OpenSAFELY community presentation/discussion notes#
Speaker: Seb Bacon (Bennett Institute)
OpenSAFELY is an open software, not a database
Give researchers access to a huge amount of data through TPP & EMIS
58 million patients’ GP data
> 70bn rows of primary care data
Key health datasets, e.g. death register, A&E, hospital cases etc.
Research datasets, e.g.

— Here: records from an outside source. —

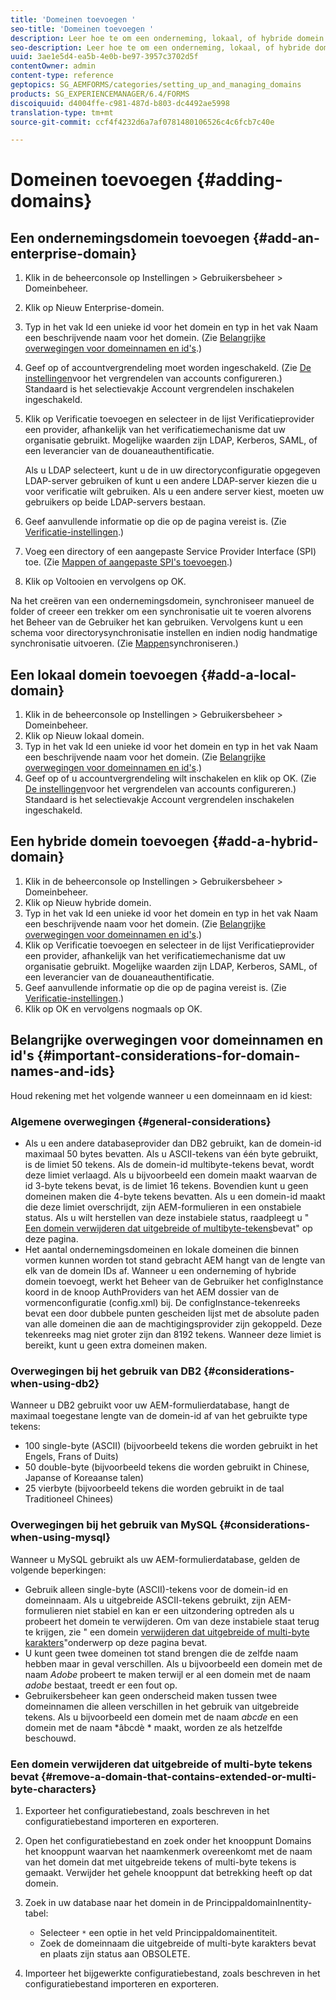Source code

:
 ```yaml
---
title: 'Domeinen toevoegen '
seo-title: 'Domeinen toevoegen '
description: Leer hoe te om een onderneming, lokaal, of hybride domein toe te voegen gebruikend de montages van het Beheer van het Domein en algemene overwegingen voor domeinnamen en identiteitskaarts.
seo-description: Leer hoe te om een onderneming, lokaal, of hybride domein toe te voegen gebruikend de montages van het Beheer van het Domein en algemene overwegingen voor domeinnamen en identiteitskaarts.
uuid: 3ae1e5d4-ea5b-4e0b-be97-3957c3702d5f
contentOwner: admin
content-type: reference
geptopics: SG_AEMFORMS/categories/setting_up_and_managing_domains
products: SG_EXPERIENCEMANAGER/6.4/FORMS
discoiquuid: d4004ffe-c981-487d-b803-dc4492ae5998
translation-type: tm+mt
source-git-commit: ccf4f4232d6a7af0781480106526c4c6fcb7c40e

---
```



# Domeinen toevoegen {#adding-domains}

## Een ondernemingsdomein toevoegen {#add-an-enterprise-domain}

1. Klik in de beheerconsole op Instellingen > Gebruikersbeheer > Domeinbeheer.
1. Klik op Nieuw Enterprise-domein.
1. Typ in het vak Id een unieke id voor het domein en typ in het vak Naam een beschrijvende naam voor het domein. (Zie [Belangrijke overwegingen voor domeinnamen en id&#39;s](adding-domains.md#important-considerations-for-domain-names-and-ids).)
1. Geef op of accountvergrendeling moet worden ingeschakeld. (Zie [De instellingen](/help/forms/using/admin-help/configure-account-locking-settings.md#configure-account-locking-settings)voor het vergrendelen van accounts configureren.) Standaard is het selectievakje Account vergrendelen inschakelen ingeschakeld.
1. Klik op Verificatie toevoegen en selecteer in de lijst Verificatieprovider een provider, afhankelijk van het verificatiemechanisme dat uw organisatie gebruikt. Mogelijke waarden zijn LDAP, Kerberos, SAML, of een leverancier van de douaneauthentificatie.

   Als u LDAP selecteert, kunt u de in uw directoryconfiguratie opgegeven LDAP-server gebruiken of kunt u een andere LDAP-server kiezen die u voor verificatie wilt gebruiken. Als u een andere server kiest, moeten uw gebruikers op beide LDAP-servers bestaan.

1. Geef aanvullende informatie op die op de pagina vereist is. (Zie [Verificatie-instellingen](/help/forms/using/admin-help/configuring-authentication-providers.md#authentication-settings).)
1. Voeg een directory of een aangepaste Service Provider Interface (SPI) toe. (Zie [Mappen of aangepaste SPI&#39;s toevoegen](/help/forms/using/admin-help/configuring-directories.md#adding-directories-or-custom-spis).)
1. Klik op Voltooien en vervolgens op OK.

Na het creëren van een ondernemingsdomein, synchroniseer manueel de folder of creeer een trekker om een synchronisatie uit te voeren alvorens het Beheer van de Gebruiker het kan gebruiken. Vervolgens kunt u een schema voor directorysynchronisatie instellen en indien nodig handmatige synchronisatie uitvoeren. (Zie [Mappen](/help/forms/using/admin-help/synchronizing-directories.md#synchronizing-directories)synchroniseren.)

## Een lokaal domein toevoegen {#add-a-local-domain}

1. Klik in de beheerconsole op Instellingen > Gebruikersbeheer > Domeinbeheer.
1. Klik op Nieuw lokaal domein.
1. Typ in het vak Id een unieke id voor het domein en typ in het vak Naam een beschrijvende naam voor het domein. (Zie [Belangrijke overwegingen voor domeinnamen en id&#39;s](adding-domains.md#important-considerations-for-domain-names-and-ids).)
1. Geef op of u accountvergrendeling wilt inschakelen en klik op OK. (Zie [De instellingen](/help/forms/using/admin-help/configure-account-locking-settings.md#configure-account-locking-settings)voor het vergrendelen van accounts configureren.) Standaard is het selectievakje Account vergrendelen inschakelen ingeschakeld.

## Een hybride domein toevoegen {#add-a-hybrid-domain}

1. Klik in de beheerconsole op Instellingen > Gebruikersbeheer > Domeinbeheer.
1. Klik op Nieuw hybride domein.
1. Typ in het vak Id een unieke id voor het domein en typ in het vak Naam een beschrijvende naam voor het domein. (Zie [Belangrijke overwegingen voor domeinnamen en id&#39;s](adding-domains.md#important-considerations-for-domain-names-and-ids).)
1. Klik op Verificatie toevoegen en selecteer in de lijst Verificatieprovider een provider, afhankelijk van het verificatiemechanisme dat uw organisatie gebruikt. Mogelijke waarden zijn LDAP, Kerberos, SAML, of een leverancier van de douaneauthentificatie.
1. Geef aanvullende informatie op die op de pagina vereist is. (Zie [Verificatie-instellingen](/help/forms/using/admin-help/configuring-authentication-providers.md#authentication-settings).)
1. Klik op OK en vervolgens nogmaals op OK.

## Belangrijke overwegingen voor domeinnamen en id&#39;s {#important-considerations-for-domain-names-and-ids}

Houd rekening met het volgende wanneer u een domeinnaam en id kiest:

### Algemene overwegingen {#general-considerations}

* Als u een andere databaseprovider dan DB2 gebruikt, kan de domein-id maximaal 50 bytes bevatten. Als u ASCII-tekens van één byte gebruikt, is de limiet 50 tekens. Als de domein-id multibyte-tekens bevat, wordt deze limiet verlaagd. Als u bijvoorbeeld een domein maakt waarvan de id 3-byte tekens bevat, is de limiet 16 tekens. Bovendien kunt u geen domeinen maken die 4-byte tekens bevatten. Als u een domein-id maakt die deze limiet overschrijdt, zijn AEM-formulieren in een onstabiele status. Als u wilt herstellen van deze instabiele status, raadpleegt u &quot; [Een domein verwijderen dat uitgebreide of multibyte-tekens](adding-domains.md#remove-a-domain-that-contains-extended-or-multi-byte-characters)bevat&quot; op deze pagina.
* Het aantal ondernemingsdomeinen en lokale domeinen die binnen vormen kunnen worden tot stand gebracht AEM hangt van de lengte van elk van de domein IDs af. Wanneer u een onderneming of hybride domein toevoegt, werkt het Beheer van de Gebruiker het configInstance koord in de knoop AuthProviders van het AEM dossier van de vormenconfiguratie (config.xml) bij. De configInstance-tekenreeks bevat een door dubbele punten gescheiden lijst met de absolute paden van alle domeinen die aan de machtigingsprovider zijn gekoppeld. Deze tekenreeks mag niet groter zijn dan 8192 tekens. Wanneer deze limiet is bereikt, kunt u geen extra domeinen maken.

### Overwegingen bij het gebruik van DB2 {#considerations-when-using-db2}

Wanneer u DB2 gebruikt voor uw AEM-formulierdatabase, hangt de maximaal toegestane lengte van de domein-id af van het gebruikte type tekens:

* 100 single-byte (ASCII) (bijvoorbeeld tekens die worden gebruikt in het Engels, Frans of Duits)
* 50 double-byte (bijvoorbeeld tekens die worden gebruikt in Chinese, Japanse of Koreaanse talen)
* 25 vierbyte (bijvoorbeeld tekens die worden gebruikt in de taal Traditioneel Chinees)

### Overwegingen bij het gebruik van MySQL {#considerations-when-using-mysql}

Wanneer u MySQL gebruikt als uw AEM-formulierdatabase, gelden de volgende beperkingen:

* Gebruik alleen single-byte (ASCII)-tekens voor de domein-id en domeinnaam. Als u uitgebreide ASCII-tekens gebruikt, zijn AEM-formulieren niet stabiel en kan er een uitzondering optreden als u probeert het domein te verwijderen. Om van deze instabiele staat terug te krijgen, zie &quot; een domein [verwijderen dat uitgebreide of multi-byte karakters](adding-domains.md#remove-a-domain-that-contains-extended-or-multi-byte-characters)&quot;onderwerp op deze pagina bevat.
* U kunt geen twee domeinen tot stand brengen die de zelfde naam hebben maar in geval verschillen. Als u bijvoorbeeld een domein met de naam *Adobe* probeert te maken terwijl er al een domein met de naam *adobe* bestaat, treedt er een fout op.
* Gebruikersbeheer kan geen onderscheid maken tussen twee domeinnamen die alleen verschillen in het gebruik van uitgebreide tekens. Als u bijvoorbeeld een domein met de naam *abcde* en een domein met de naam *âbcdè * maakt, worden ze als hetzelfde beschouwd.

### Een domein verwijderen dat uitgebreide of multi-byte tekens bevat {#remove-a-domain-that-contains-extended-or-multi-byte-characters}

1. Exporteer het configuratiebestand, zoals beschreven in het configuratiebestand [](/help/forms/using/admin-help/importing-exporting-configuration-file.md#importing-and-exporting-the-configuration-file)importeren en exporteren.
1. Open het configuratiebestand en zoek onder het knooppunt Domains het knooppunt waarvan het naamkenmerk overeenkomt met de naam van het domein dat met uitgebreide tekens of multi-byte tekens is gemaakt. Verwijder het gehele knooppunt dat betrekking heeft op dat domein.
1. Zoek in uw database naar het domein in de PrincippaldomainInentity-tabel:

   * Selecteer `*` een optie in het veld Princippaldomainentiteit.
   * Zoek de domeinnaam die uitgebreide of multi-byte karakters bevat en plaats zijn status aan OBSOLETE.

1. Importeer het bijgewerkte configuratiebestand, zoals beschreven in het configuratiebestand [](/help/forms/using/admin-help/importing-exporting-configuration-file.md#importing-and-exporting-the-configuration-file)importeren en exporteren.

ONS, …
Not a database
Installed on top of for example TPP and EMIS (GP health record system providers)
TPP and EMIS are the ones running the database and providing safe infrastructure
How did it gain rights/earned trust to manage this data?
OpenSAFELY addressed 4 core problems:
OpenSAFELY is giving access to data at arms length
As a researcher you don’t do data curation on the real data, you do it on randomly generated ~~synthetic~~ data (not synthetic, for reasons not explained today)
Code can be generated and tested to ensure it will work on real data
Code is run within SDE separate to the researcher
Researcher never has access to the SDE
Code for the platform is online, fully tested and documented
Every bit of research that has been run with sensitive data on the platform has to be open by design
Code can’t be run unless it can be taken from GitHub
Earned trust through transparency
Latest job requests logs openly available
Inc info on project, who ran job, how long it ran for etc.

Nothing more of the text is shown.